There are three common reactions to my ‘An Open Letter to Shitty Husbands’ series, and I hate two of them.

Reaction 1: “Atta boy! Good for you for owning up to your part in the divorce and trying to help others.”

I agree because it’s true. I accept praise for my efforts to accept responsibility for the mistakes I’ve made. Mistakes without consequence rarely teach us anything useful.

Reaction 2: “You take on too much, Matt! It takes two to tango! It’s not all your fault! Stop being so hard on yourself!”

I disagree with that one because I’m not being hard on myself. I’m telling you the truth: If I had behaved daily—in good times and in bad—as a husband must to love his wife and thoughtfully tend to his marriage, there’s no way I would be divorced right now, and my son would have both parents at home, which I think is a big deal. Exactly zero people benefit in life from pointing fingers and casting blame for their life circumstances.

Reaction 3 (always from men): “This is bullshit! No matter how hard we work, or what we sacrifice, it’s never good enough! We go to work to pay for their house and their car and their hair and their nails and their jewelry! We give them everything we have! We make them orgasm in bed! And then when we want to have a drink with our buddies or play golf or watch a ballgame, we’re somehow failing them because they’re not getting enough attention? So you’re saying we just have to do whatever they want all the time, or we’re shitty husbands? Fuck them. Fuck that. Fuck you.”

The problem with this is that it rings true for many men. I think most husbands—justified or not— feel this way at times in their relationships.

No, I’m Not Saying ‘Do Whatever They Want’

Some people seem to think I’m telling husbands to submit to their wives’ demands. Let’s deal with that for a second:

Your wife should not be DEMANDING anything from you in your marriage except for you to respect and abide by her personal boundaries. All other “demands” are totally inappropriate.

If you got married without knowing your wife’s personal boundaries, it should come as little surprise that your marriage is shitty and unpleasant. You promised a lifetime to someone you didn’t actually know, and before you were intellectually or emotionally mature enough to make the promise.

If a husband or wife wants to bark orders at one another in their bedroom while they engage in mutually agreed-upon sexual role play, I assume that might build trust and intimacy, and prove good for the marriage in the long term.
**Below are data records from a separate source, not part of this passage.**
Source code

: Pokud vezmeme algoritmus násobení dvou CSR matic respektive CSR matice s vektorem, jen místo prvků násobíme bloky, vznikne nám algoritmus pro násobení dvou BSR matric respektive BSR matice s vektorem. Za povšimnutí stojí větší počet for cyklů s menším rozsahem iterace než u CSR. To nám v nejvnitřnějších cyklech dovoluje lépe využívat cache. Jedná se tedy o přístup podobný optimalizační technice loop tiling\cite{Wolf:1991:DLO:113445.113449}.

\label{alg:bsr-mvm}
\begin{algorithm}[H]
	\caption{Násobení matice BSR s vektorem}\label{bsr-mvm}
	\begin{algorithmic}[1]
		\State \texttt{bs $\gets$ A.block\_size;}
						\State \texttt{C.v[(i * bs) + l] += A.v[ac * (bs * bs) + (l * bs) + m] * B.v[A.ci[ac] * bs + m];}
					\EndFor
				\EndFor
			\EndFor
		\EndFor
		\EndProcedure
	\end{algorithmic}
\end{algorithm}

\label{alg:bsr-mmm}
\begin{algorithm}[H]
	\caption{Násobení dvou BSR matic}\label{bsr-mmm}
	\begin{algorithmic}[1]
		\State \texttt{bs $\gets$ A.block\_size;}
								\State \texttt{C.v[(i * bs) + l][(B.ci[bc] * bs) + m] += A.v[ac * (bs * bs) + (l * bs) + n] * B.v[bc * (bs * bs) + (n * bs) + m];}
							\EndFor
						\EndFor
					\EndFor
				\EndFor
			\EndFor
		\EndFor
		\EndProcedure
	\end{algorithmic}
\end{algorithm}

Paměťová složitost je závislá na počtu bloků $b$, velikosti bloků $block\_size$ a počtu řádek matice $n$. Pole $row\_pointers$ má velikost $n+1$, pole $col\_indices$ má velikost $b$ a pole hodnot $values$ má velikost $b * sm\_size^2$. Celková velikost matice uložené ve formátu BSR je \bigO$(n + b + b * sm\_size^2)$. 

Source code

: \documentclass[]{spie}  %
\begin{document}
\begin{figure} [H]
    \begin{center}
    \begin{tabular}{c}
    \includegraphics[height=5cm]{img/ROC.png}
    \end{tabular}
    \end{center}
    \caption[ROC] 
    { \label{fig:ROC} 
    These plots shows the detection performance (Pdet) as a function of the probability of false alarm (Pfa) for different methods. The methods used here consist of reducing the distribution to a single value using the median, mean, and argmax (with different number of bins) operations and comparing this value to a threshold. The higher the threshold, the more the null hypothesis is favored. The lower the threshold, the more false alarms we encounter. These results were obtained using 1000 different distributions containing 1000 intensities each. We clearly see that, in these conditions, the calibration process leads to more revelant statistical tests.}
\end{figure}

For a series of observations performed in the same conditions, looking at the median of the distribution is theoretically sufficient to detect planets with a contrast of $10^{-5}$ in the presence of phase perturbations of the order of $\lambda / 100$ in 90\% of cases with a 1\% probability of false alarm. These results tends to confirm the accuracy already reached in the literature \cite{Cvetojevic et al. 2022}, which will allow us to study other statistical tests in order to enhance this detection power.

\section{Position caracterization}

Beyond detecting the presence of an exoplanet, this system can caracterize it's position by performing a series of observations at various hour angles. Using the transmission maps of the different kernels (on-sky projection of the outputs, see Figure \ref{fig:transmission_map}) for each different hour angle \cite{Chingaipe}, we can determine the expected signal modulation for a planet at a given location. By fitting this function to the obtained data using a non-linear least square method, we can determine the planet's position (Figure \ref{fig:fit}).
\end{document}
But any man or woman who acts like a tyrant, making commands and abusing partners (physically, verbally or emotionally) when they don’t obey them? They can eat dicks.

So many people find themselves in relationships that aren’t partnerships, but constant power struggles as one partner jockeys for position and authority over the other.

“I work harder!”

“I make more money!”

“I’m the man of the house!”

“This household would fall apart if it wasn’t for me!”

Marriage can’t be like a business partnership where one partner owns 70% of the company, and the other owns 30%. The person with the majority share ALWAYS has final say. It makes sense for a wife or husband investing heavily in their marriage while the other doesn’t to feel like their opinions should carry more weight.

In marriage, both partners need to be fully vested in the union. Most people think of it as a 50-50 partnership. But my mom said something to me once, and I knew right away it was true: In a marriage, 50% isn’t enough. Only 100% is. Successful marriages happen when two people both give 100% to the other. Not meeting halfway, but going all the way to one another. A 100-100 partnership.

Give More Than You Take

According to Adam Grant’s business book Give and Take: Why Helping Others Drives Our Success, there are three styles of interpersonal dealing:

Takers – They intentionally take more than they give. Self-oriented.

Matchers – They give and take proportionally to what they are given, and their willingness to give is conditional. Others-oriented when it will benefit them to do so because it will help them.

Givers – They always give more than they take. Others-oriented.

All three styles can be successful in the business world, though “taking” will earn you little goodwill.

Through anecdotal evidence backed by mountains of research, Grant concludes that being a giver yields the greatest business success (but also writes about under what conditions giving is a failing strategy).

I think it applies to every transaction we have in our lives. At work. In our spiritual lives. With our friends.

First we give. Then life gives back.

Our emotions are insanely powerful.

We say and do shitty things to the people we love because we are hurt or angry. It’s so easy to say “Oh, just be unselfish and generous to your partner all the time!” But it’s really hard to do. A million things unrelated to our partners preoccupy and stress us out. Pressures at work or school or with family members or with some other thing we’re super-involved in. We forget. We’re thoughtless. We NEVER think: “Gee. What really shitty and thoughtless thing can I do today to make my partner feel horrible and cry?”

Yet, even with the proper give-more-than-you-take mindset, you’ll probably upset your partner more than you’d prefer.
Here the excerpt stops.